Lux's PDN and its relationship to Carville and Begala will be interesting to monitor, given that the PDN's stated goal is to attack and defeat the Bush Administration's political and policy agenda in the coming months. PDN intends to raise money through a separate PAC and distribute it to state and local Democratic candidates, as well as organize public protests and plant spokesmen and PDN supporters on radio and TV talk shows to counter conservative voices. Supporters of PDN say they fully expect and hope in the coming months that their issues and their people will become fixtures on the "Crossfire" set. Stay tuned.
Interestingly, Lux and his Progressive Strategies firm also operate American Family Voices, a 501(c)(3) which recently has been part of the Democratic Party's attempt to tie Republicans to the Enron collapse. Lux's empire is operated out of his Washington offices.

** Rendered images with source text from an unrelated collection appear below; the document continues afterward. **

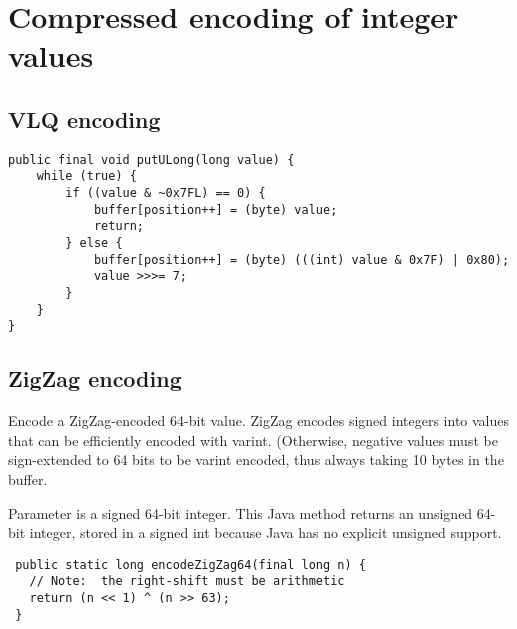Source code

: \section{Compressed encoding of integer values}

\subsection{VLQ encoding}
\label{sec:vlq-encoding}

\begin{verbatim}
public final void putULong(long value) {
    while (true) {
        if ((value & ~0x7FL) == 0) {
            buffer[position++] = (byte) value;
            return;
        } else {
            buffer[position++] = (byte) (((int) value & 0x7F) | 0x80);
            value >>>= 7;
        }
    }
}
\end{verbatim}

\subsection{ZigZag encoding}
\label{sec:zigzag-encoding}

Encode a ZigZag-encoded 64-bit value.  ZigZag encodes signed integers
into values that can be efficiently encoded with varint.  (Otherwise,
negative values must be sign-extended to 64 bits to be varint encoded,
thus always taking 10 bytes in the buffer.

Parameter  is a signed 64-bit integer.
This Java method returns an unsigned 64-bit integer, stored in a signed int because Java has no explicit unsigned support.

\begin{verbatim}
 public static long encodeZigZag64(final long n) {
   // Note:  the right-shift must be arithmetic
   return (n << 1) ^ (n >> 63);
 }    
\end{verbatim}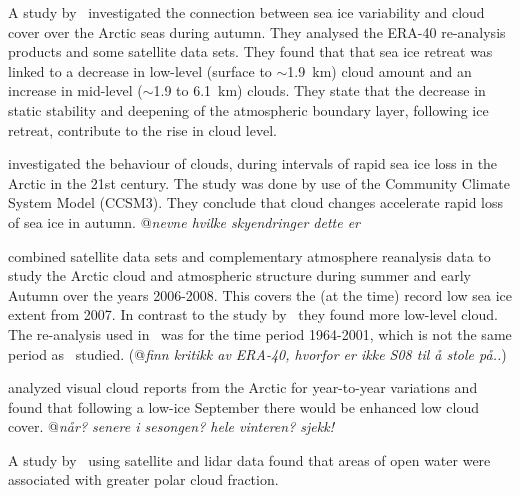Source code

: A study by~\citet{Schweiger2008} investigated the connection between sea ice variability and cloud cover over the Arctic seas during autumn. They analysed the ERA-40 re-analysis products and some satellite data sets. %
They found that that sea ice retreat was linked to a decrease in low-level (surface to $\sim$1.9~km) cloud amount and an increase in mid-level ($\sim$1.9 to 6.1~km) clouds. They state that the decrease in static stability and deepening of the atmospheric boundary layer, following ice retreat, contribute to the rise in cloud level. 

\citet{Vavrus2010} investigated the behaviour of clouds, during intervals of rapid sea ice loss in the Arctic in the 21st century. The study was done by use of the Community Climate System Model (CCSM3). They conclude that cloud changes accelerate rapid loss of sea ice in autumn. @\textit{nevne hvilke skyendringer dette er} %

\citet{Kay2009} combined satellite data sets and complementary atmosphere reanalysis data to study the Arctic cloud and atmospheric structure during summer and early Autumn over the years 2006-2008. This covers the (at the time) record low sea ice extent from 2007. In contrast to the study by~\citet{Schweiger2008} they found more low-level cloud. The re-analysis used in~\citet{Schweiger2008} was for the time period 1964-2001, which is not the same period as~\citet{Kay2009} studied. (@\textit{finn kritikk av ERA-40, hvorfor er ikke S08 til å stole på..})

\citet{Eastman2010a} analyzed visual cloud reports from the Arctic for year-to-year variations and found that following a low-ice September there would be enhanced low cloud cover. @\textit{når? senere i sesongen? hele vinteren? sjekk!}

A study by~\citet{Palm2010} using satellite and lidar data  found that areas of open water were associated with greater polar cloud fraction. %

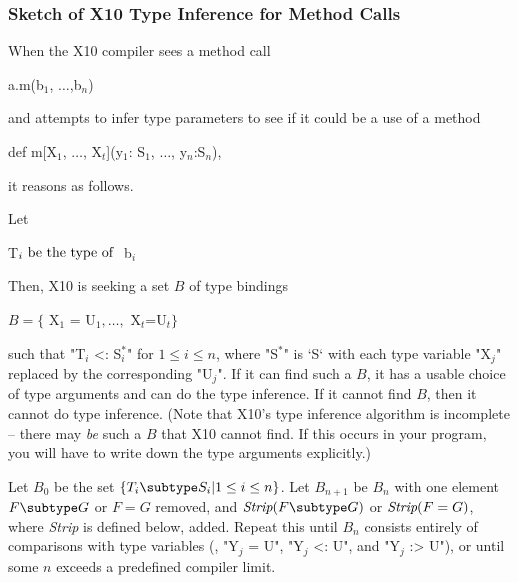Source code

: \subsubsection{Sketch of X10 Type Inference for Method Calls}

When the X10 compiler sees a method call 
\begin{xtenmath}
a.m(b$_1$, $\ldots$,b$_n$)
\end{xtenmath}
and attempts to infer type parameters to
see if it could be a use of a
method 
\begin{xtenmath}
def m[X$_1$, $\ldots$, X$_t$](y$_1$: S$_1$, $\ldots$, y$_n$:S$_n$),
\end{xtenmath}
it reasons as follows. 



Let 
\begin{xtenmath}
T$_i \mbox{\rm ~be the type of }$ b$_i$
\end{xtenmath}
Then, X10 is seeking a
set {$B$}  of type 
bindings 
\begin{xtenmath}
$B = \{$ X$_1$ = U$_1, \ldots, $ X$_t$=U$_t\}$
\end{xtenmath}
such that 
\xcdmath"T$_i$ <: S$^*_i$" for {$1 \le i \le n$}, where \xcdmath"S$^*$" is
\xcd`S` with each type variable \xcdmath"X$_j$" replaced by the corresponding
\xcdmath"U$_j$".  If it can find such a {$B$}, it has a usable choice of type
arguments and can do the type inference.  If it cannot find {$B$}, then it
cannot do type inference.    (Note that X10's type inference algorithm is
incomplete -- there may {\em be} such a {$B$} that X10 cannot find.  If this
occurs in your program, you will have to write down the type arguments
explicitly.) 

Let $B_0$ be the set {$\{ T_i \subtype S_i | 1 \le i \le n\}$}.  Let
{$B_{n+1}$} be {$B_n$} with one element {$F \subtype G$} or 
{$F = G$} removed, and
{$\mbox{\it Strip}(F \subtype G)$} 
or {$\mbox{\it Strip}(F = G)$}, where     {\em Strip} is defined below, added.  Repeat this until 
{$B_n$} consists entirely of comparisons with type variables (\viz, 
\xcdmath"Y$_j$ = U", 
\xcdmath"Y$_j$ <: U", and
\xcdmath"Y$_j$ :> U"), 
or until some {$n$} exceeds a predefined compiler limit.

"He's trying to beat Republicans at their own game," says a staffer to Rep. Dick Gephardt, who recently spoke at a PDN fundraiser. "Guys on the right like Grover Norquist have been fundraising and running three or four different 'interest groups' out of their offices for years. We're finally catching on."
Gephardt in particular seems enamored of the group, apparently hoping Lux's ties to the Clinton/Gore crowd, as well as the AFL-CIO, will help him in a possible presidential run. "Sure, he'd want a group like this in his corner. They'd be aggressive advocates for his progressive ideals," says Gephardt's staffer.
(Wonder if Gephardt's Missouri constituents know they've been voting for a progressive all these years?)
Meanwhile, in Texas, Democrats have organized another neutrally named 501(c)(3) headed by an old Clinton hand and designed to provide aid and comfort to their party. Former San Antonio mayor and Clinton Cabinet member Henry Cisneros now runs the Every Texan Foundation, which ostensibly is raising money to fund nonpartisan grassroots voter registration drives in the Lone Star State. In fact Clinton recently appeared with Cisneros to headline a fundraiser for the group.
Although by law Every Texan is supposed to be nonpartisan, its backers have a different idea. "I thought it was a Democrat group," says one Houston-based donor who cut the foundation a $1,000 check recently. "Cisneros, Clinton, and they tout Democrats here."
Cisneros has modeled his project on Jesse Jackson's get-out-the-vote program of the late 1980s and early 1990s.
This appears to be an octopus in the making.
The secret's out on plan to slam Bush, GOP
The secret's out on plan to slam Bush, GOP
Top Democrats, liberal interest groups, and two CNN cohosts are quietly promoting a new network to thwart President Bush's agenda with orchestrated protests, critical stories planted in friendly media, and rapid-reaction teams. The job of the "Progressive Donor Network" is to fight the "right-wing infrastructure." The lefties held an inaugural meeting this month, featuring talks by House Minority Leader Dick Gephardt, CNN Crossfire hosts and party operatives James Carville and Paul Begala, and former top Clinton-Gore aides. The war plan included a detailed call to develop strategies to fight Bush and win local elections. One technique displayed in splendor: how an associated group, American Family Voices, has ginned up Enron protests to disrupt White House events. It's the brainchild of Michael Lux, a former Clinton aide and progressive PR strategist. His goal: get Democrats to react "with more quickness and agility" to the GOP. Lux hoped to keep his handiwork secret, but "I always assume if I hand out anything to any group that it will be in a reporter's hands within ... days."
Hold it a minute. Say, you don't think the Democraps anticipated this giant yawning loophole in some fiendish way, do you?